Which side are you on?

A capitalist bow

It is a remarkable photograph: Chuck Prince, the CEO of Citigroup, and one of the most powerful corporate executives in the world, bowing in apology at a news conference in Tokyo. To those who think this was a mere show of contrition, read this excellent interview in Fortune by Carol Loomis, where Prince is refreshingly forthright about the failings of his company over the last years, and what he’s doing to put things right.

But is it poetry?

The Economist, reviewing Bob Dylan’s Chronicles: Volume One, says:

There is a striking absence in the book of Mr Dylan’s lyrics. He focuses instead on the music itself. This is wise, since his lyrics, like [Woody] Guthrie’s, do not have the art to stand alone as poems. Both men wrote wonderful songs, but they are just that.


This is an issue almost as polarising as the Iraq war. Was Dylan a great poet? I used to think so as a callow teenager, but now I agree with The Economist. Taken out of the context of the songs they are part of, Dylan’s lyrics read mostly like adoloscent ramblings. But his best music is undeniably powerful art, and his lyrics are, in the sense of how they fit into that package, often brilliant. How strange this is: lines that would make for mediocre poetry being transformed into high art by a bit of music and some raspy singing. Don’t we underestimate that music and that voice, then?

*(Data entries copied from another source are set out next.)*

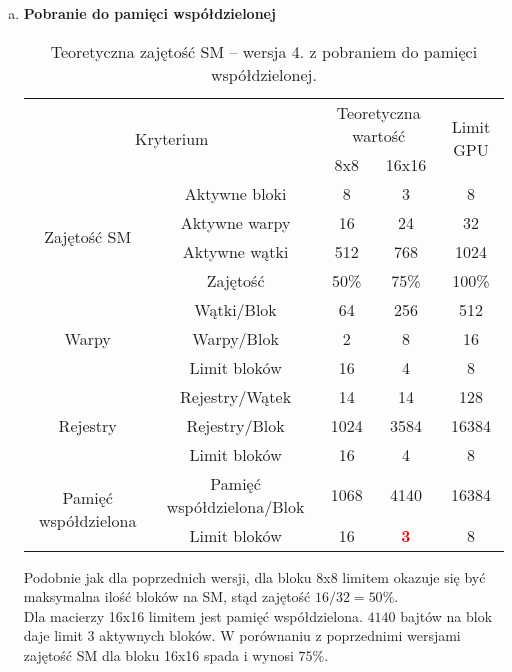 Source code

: \begin{enumerate}[(a)]
\item \textbf{Pobranie do pamięci współdzielonej} \newline

\begin{center}
\begin{table}[H]
\centering
\begin{tabular}{|c|c|c|c|c|}
\hline
\multicolumn{2}{|c|}{\multirow{2}{*}{Kryterium}} & \multicolumn{2}{c|}{Teoretyczna wartość} & \multirow{2}{*}{Limit GPU} \\ \cline{3-4}
\multicolumn{2}{|c|}{} & 8x8 & 16x16 & \\ \hline
\multirow{4}{*}{Zajętość SM} & Aktywne bloki & 8 & 3 & 8 \\ \cline{2-5}
& Aktywne warpy & 16 & 24 & 32 \\ \cline{2-5}
& Aktywne wątki & 512 & 768 & 1024 \\ \cline{2-5}
& Zajętość & 50\% & 75\% & 100\% \\ \hline
\multirow{3}{*}{Warpy} & Wątki/Blok & 64 & 256 & 512 \\ \cline{2-5}
& Warpy/Blok & 2 & 8 & 16 \\ \cline{2-5}
& Limit bloków & 16 & 4 & 8 \\ \hline
\multirow{3}{*}{Rejestry} & Rejestry/Wątek & 14 & 14 & 128 \\ \cline{2-5}
& Rejestry/Blok & 1024 & 3584 & 16384 \\ \cline{2-5}
& Limit bloków & 16 & 4 & 8 \\ \hline
\multirow{2}{*}{Pamięć współdzielona} & Pamięć współdzielona/Blok & 1068 & 4140 & 16384 \\ \cline{2-5}
& Limit bloków & 16 & \textcolor{red}{\textbf{3}} & 8 \\ \hline
\end{tabular}
\caption{Teoretyczna zajętość SM -- wersja 4. z pobraniem do pamięci współdzielonej.}
\end{table}
\end{center}

Podobnie jak dla poprzednich wersji, dla bloku 8x8 limitem okazuje się być maksymalna ilość bloków na SM, stąd zajętość $ 16 / 32 = 50\% $. \\
Dla macierzy 16x16 limitem jest pamięć współdzielona. $4140$ bajtów na blok daje limit $3$ aktywnych bloków. W porównaniu z poprzednimi wersjami zajętość SM dla bloku 16x16 spada i wynosi $ 75\% $. \\

\end{enumerate}

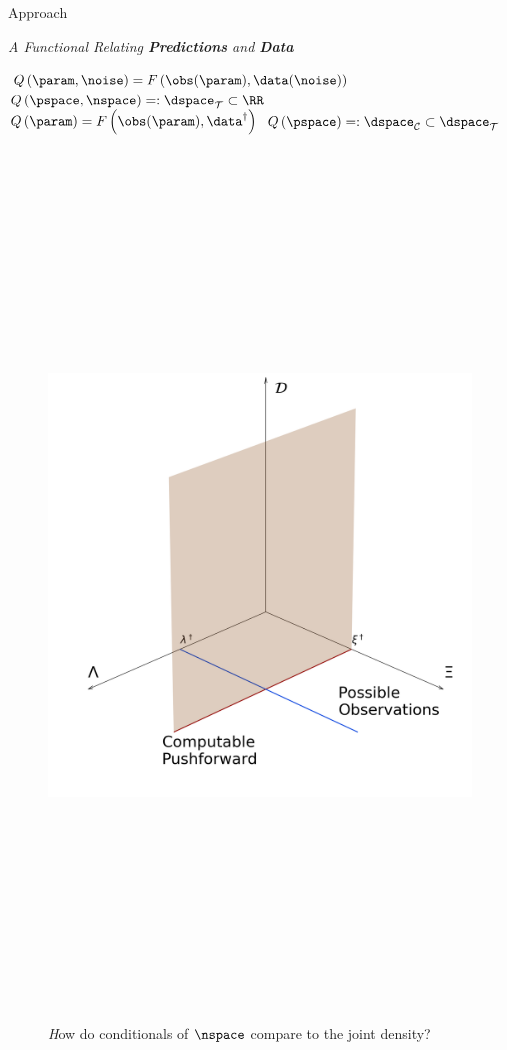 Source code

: \begin{block}{Approach}
\centering

\centering
\vspace{1cm}
    \emph{\large A Functional Relating \textbf{Predictions} and \textbf{Data}}
    \large
    \begin{itemize}
        $Q \left (\param, \noise \right ) = F \left ( \obs(\param), \data(\noise) \right )$
        $Q \left ( \pspace, \nspace \right ) =: \dspace_\mathcal{T} \subset \RR$
        $Q \left (\param \right ) = F \left ( \obs(\param), \data^\dagger \right )$
        $Q \left ( \pspace \right ) =: \dspace_\mathcal{C} \subset \dspace_\mathcal{T}$
    \end{itemize}
    \begin{figure}
        \includegraphics[height=23cm]{diagram}
    \caption*{\large \emph How do conditionals of $\nspace$ compare to the joint density?}
    \end{figure}



\end{block}
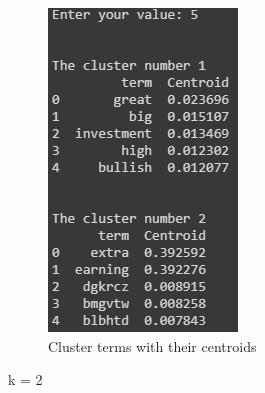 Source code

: \documentclass[a4paper, 12pt]{article}
\begin{document}
\begin{figure}[H]
\begin{subfigure}[b]{0.3\textwidth}
        \includegraphics[width=\textwidth]{res/k2.1.png}
        \caption{Cluster terms with their centroids}
    \end{subfigure}
		\caption{ k = 2}
    \label{fig:k2}				
\end{figure}
\end{document}
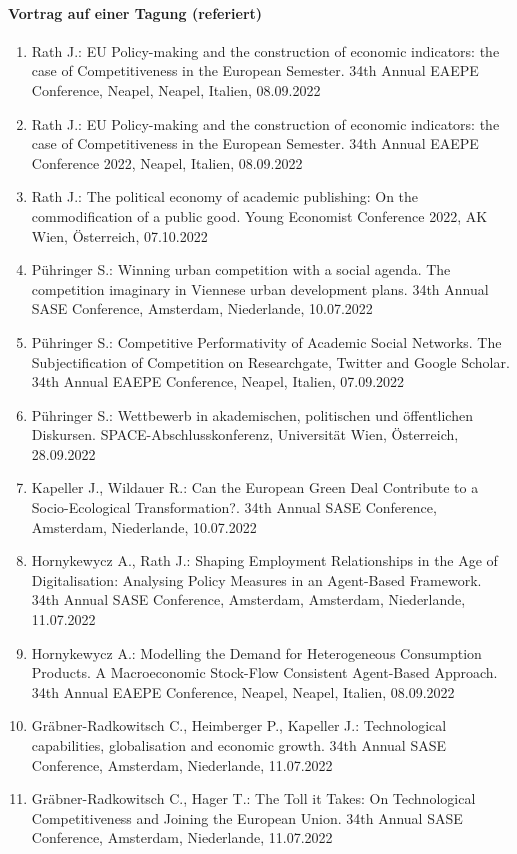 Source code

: \paragraph{Vortrag auf einer Tagung (referiert)}
\begin{enumerate}
	\item Rath J.: EU Policy-making and the construction of economic indicators: the case of Competitiveness in the European Semester. 34th Annual EAEPE Conference, Neapel, Neapel, Italien, 08.09.2022
	\item Rath J.: EU Policy-making and the construction of economic indicators: the case of Competitiveness in the European Semester. 34th Annual EAEPE Conference 2022, Neapel, Italien, 08.09.2022
	\item Rath J.: The political economy of academic publishing: On the commodification of a public good. Young Economist Conference 2022, AK Wien, Österreich, 07.10.2022
	\item Pühringer S.: Winning urban competition with a social agenda. The competition imaginary in Viennese urban development plans. 34th Annual SASE Conference, Amsterdam, Niederlande, 10.07.2022
	\item Pühringer S.: Competitive Performativity of Academic Social Networks. The Subjectification of Competition on Researchgate, Twitter and Google Scholar. 34th Annual EAEPE Conference, Neapel, Italien, 07.09.2022
	\item Pühringer S.: Wettbewerb in akademischen, politischen und öffentlichen Diskursen. SPACE-Abschlusskonferenz,  Universität Wien, Österreich, 28.09.2022
	\item Kapeller J., Wildauer R.: Can the European Green Deal Contribute to a Socio-Ecological Transformation?. 34th Annual SASE Conference, Amsterdam, Niederlande, 10.07.2022
	\item Hornykewycz A., Rath J.: Shaping Employment Relationships in the Age of Digitalisation: Analysing Policy Measures in an Agent-Based Framework. 34th Annual SASE Conference, Amsterdam, Amsterdam, Niederlande, 11.07.2022
	\item Hornykewycz A.: Modelling the Demand for Heterogeneous Consumption Products. A Macroeconomic Stock-Flow Consistent Agent-Based Approach. 34th Annual EAEPE Conference, Neapel, Neapel, Italien, 08.09.2022
	\item Gräbner-Radkowitsch C., Heimberger P., Kapeller J.: Technological capabilities, globalisation and economic growth. 34th Annual SASE Conference, Amsterdam, Niederlande, 11.07.2022
	\item Gräbner-Radkowitsch C., Hager T.: The Toll it Takes: On Technological Competitiveness and Joining the European Union. 34th Annual SASE Conference, Amsterdam, Niederlande, 11.07.2022

\end{enumerate}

For the counterview, read Christopher Ricks’s Dylan's Visions of Sin, which, in the words of Publishers Weekly, “confirms Dylan's poetic genius and elevates the poet of the north country to canonical status alongside Tennyson, Shakespeare and Milton.” Also read Tim Riley’s review of Ricks’s book in Slate, and Riley’s review of Chronicles on WBUR.

Saturday, November 20, 2004

The morons and the fascists

Michael Moore, or “the great sagging blimp” as Christopher Hitchens described him in a brilliant review of Fahrenheit 9/11, threatened recently to make a follow-up to his Golden Palmed documentary. According to a Reuters report, he told Daily Variety: “We want to get the cameras rolling now and have it ready in two [to] three years. Fifty-one percent of the American people lacked information [in this election], and we want to educate and enlighten them. They weren't told the truth.”

There are plenty of good reasons to be against George Bush: his mishandling of the Iraq war, the soaring deficits, his opposition to stem-cell research, his opposition to gay marriage, and so many others. But the Democrats are doing themselves no service by painting the people who voted for him as either stupid or uninformed or venal. As Mark Steyn wrote in The Daily Telegraph:

In Britain and Europe, there seem to be two principal strains of Bush-loathing. First, the guys who say, if you disagree with me, you must be an idiot - as in the Mirror headline "How can 59,054,087 people be so DUMB?" Second, the guys who say, if you disagree with me, you must be a Nazi - as in Oliver James, who told The Guardian: "I was too depressed to even speak this morning. I thought of my late mother, who read Mein Kampf when it came out in the 1930s [sic] and thought, 'Why doesn't anyone see where this is leading?'"


Steyn goes on to write, “If smug Europeans are going to coast on moron-Fascist sneers indefinitely, they'll be dooming themselves to ever more depressing mornings-after in the 2006 midterms, the 2008 presidential election, 2010, and beyond.” Even if it were true, and it isn’t, the moron-fascist line of thought is hardly likely, if the Democrats keep on at it, to win them back the swing voters they lost.

The Economist, in the Lexington column of their latest issue, says, “[I]f they are going to extract any useful lessons from their humiliation, the Democrats need to realise that the Republicans didn't just beat them on fear. They clobbered them on hope.” It continues:

For the moment, the American right is better at talking about the future than the left. It is better at exuding optimism. And it is better at addressing the aspirations of an aspirational people.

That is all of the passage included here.